The United States District Court for the Northern District of Texas ruled on summary judgment that Overhead Door Corp. and GMI Holdings, Inc. did not infringe U.S. Patent No. Re. 35,364 (the ’364 patent). See Overhead Door Corp. v. Chamberlain Group, Inc., No. 95-CV-1648-D (N.D.Tex. Apr. 30, 1998) (order). The ’364 patent claims improvements on remote control systems for garage door openers. Because the district court erred in concluding as a matter of law that the claims at issue cannot cover the accused device under the doctrine of equivalents or as structural equivalents, this court affirms-in-part, vacates-in-part, and remands.

I.

Chamberlain Group, Inc. owns the ’364 patent. Both Chamberlain and Overhead Door manufacture and sell remote control garage door opener systems. Remote control garage door opener systems typically include hand-held, portable transmitters and a stationary garage door opening motor with a processing unit and receiver. To open or close a garage door, a user presses a button on the transmitter to send a signal to the receiver. The receiver relays the signal to a processing unit that directs the door motor to open or close the garage door.

To prevent signals of foreign transmitters from opening the door, these systems use coded signals. A unique code thus links each transmitter to its own system, and a garage door opener’s processing unit verifies that the signal code comes from its own transmitter before activating the opening motor.

Before the ’364 patent, garage door systems required users to install transmitter codes manually. A typical code installation system required the user to set matching dual in-line package (DIP) switches on the transmitters.

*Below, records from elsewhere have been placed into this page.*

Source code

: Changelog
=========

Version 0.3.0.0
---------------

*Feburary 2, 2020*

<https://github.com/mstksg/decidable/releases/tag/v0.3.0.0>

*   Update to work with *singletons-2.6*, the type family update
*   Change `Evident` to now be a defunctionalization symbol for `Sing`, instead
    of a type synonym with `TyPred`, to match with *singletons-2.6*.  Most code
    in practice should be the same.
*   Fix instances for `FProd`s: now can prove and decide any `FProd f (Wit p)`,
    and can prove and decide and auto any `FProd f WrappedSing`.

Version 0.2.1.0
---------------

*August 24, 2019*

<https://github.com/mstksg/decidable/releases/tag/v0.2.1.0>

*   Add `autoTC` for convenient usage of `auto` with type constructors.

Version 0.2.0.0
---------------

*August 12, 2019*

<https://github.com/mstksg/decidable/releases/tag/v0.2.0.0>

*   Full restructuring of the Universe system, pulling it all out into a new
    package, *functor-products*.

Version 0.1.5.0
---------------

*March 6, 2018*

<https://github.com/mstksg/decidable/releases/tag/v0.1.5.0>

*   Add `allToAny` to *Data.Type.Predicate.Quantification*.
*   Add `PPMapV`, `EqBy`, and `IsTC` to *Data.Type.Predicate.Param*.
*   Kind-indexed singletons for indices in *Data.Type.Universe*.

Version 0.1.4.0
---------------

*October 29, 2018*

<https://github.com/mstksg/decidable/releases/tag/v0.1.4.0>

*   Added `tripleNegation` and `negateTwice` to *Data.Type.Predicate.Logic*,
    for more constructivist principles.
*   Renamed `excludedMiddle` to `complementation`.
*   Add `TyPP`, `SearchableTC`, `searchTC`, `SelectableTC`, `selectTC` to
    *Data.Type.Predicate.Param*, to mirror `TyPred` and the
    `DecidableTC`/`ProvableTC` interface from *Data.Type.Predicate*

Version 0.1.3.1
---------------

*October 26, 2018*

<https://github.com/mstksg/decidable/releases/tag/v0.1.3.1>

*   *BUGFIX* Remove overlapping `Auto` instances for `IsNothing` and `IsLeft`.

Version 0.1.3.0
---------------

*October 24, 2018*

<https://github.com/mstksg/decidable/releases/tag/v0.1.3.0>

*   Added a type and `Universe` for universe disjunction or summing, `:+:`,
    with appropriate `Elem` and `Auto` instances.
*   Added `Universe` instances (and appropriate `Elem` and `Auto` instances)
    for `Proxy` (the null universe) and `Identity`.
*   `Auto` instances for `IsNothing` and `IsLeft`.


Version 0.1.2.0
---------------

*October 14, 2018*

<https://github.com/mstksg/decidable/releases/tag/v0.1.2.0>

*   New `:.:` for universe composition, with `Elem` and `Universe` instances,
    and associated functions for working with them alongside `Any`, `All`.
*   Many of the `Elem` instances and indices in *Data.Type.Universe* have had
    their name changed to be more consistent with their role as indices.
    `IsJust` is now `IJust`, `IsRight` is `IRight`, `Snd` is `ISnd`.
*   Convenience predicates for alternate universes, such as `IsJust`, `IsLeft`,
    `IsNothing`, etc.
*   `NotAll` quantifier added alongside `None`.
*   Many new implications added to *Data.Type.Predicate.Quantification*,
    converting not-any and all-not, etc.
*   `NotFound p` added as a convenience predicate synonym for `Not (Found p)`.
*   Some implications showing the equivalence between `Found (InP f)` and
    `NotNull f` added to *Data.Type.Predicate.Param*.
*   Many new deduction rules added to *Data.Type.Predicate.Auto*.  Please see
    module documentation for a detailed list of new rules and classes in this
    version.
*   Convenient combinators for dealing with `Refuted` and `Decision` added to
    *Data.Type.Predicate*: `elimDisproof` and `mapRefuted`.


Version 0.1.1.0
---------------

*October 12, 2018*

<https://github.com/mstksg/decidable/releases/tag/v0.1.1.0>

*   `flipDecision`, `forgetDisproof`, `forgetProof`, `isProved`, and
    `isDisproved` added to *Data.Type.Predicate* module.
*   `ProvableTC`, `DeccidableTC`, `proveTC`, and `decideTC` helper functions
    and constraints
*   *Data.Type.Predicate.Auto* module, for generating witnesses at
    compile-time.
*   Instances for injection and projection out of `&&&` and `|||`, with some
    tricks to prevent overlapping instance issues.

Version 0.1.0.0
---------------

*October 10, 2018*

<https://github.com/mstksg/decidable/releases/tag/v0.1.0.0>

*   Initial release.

These manual codes had shortcomings, including installation errors by inexperienced installers and limits on code length due to the size of DIP switches.

The ’364 patent eliminates manual code switches in garage door transmitters, and enables a garage door opener to learn the identities of and respond to multiple transmitters with different codes. See ’364 patent, col. 4, 11. 15-22. An embodiment of the invention described in the ’364 patent includes two or more transmitters with lengthy, factory-programmed codes. The microprocessor in the receiver switches between “program” and “operate” modes. In the “program” mode, the microprocessor stores in a memory a pre-programmed code it receives from the transmitter. See id. at col. 3,11. 40-48. The microprocessor can store multiple codes in this manner. In the “operate” mode, the microprocessor verifies that a signal matches one of the stored transmitter codes. See id. at col. 3, 11. 49-58.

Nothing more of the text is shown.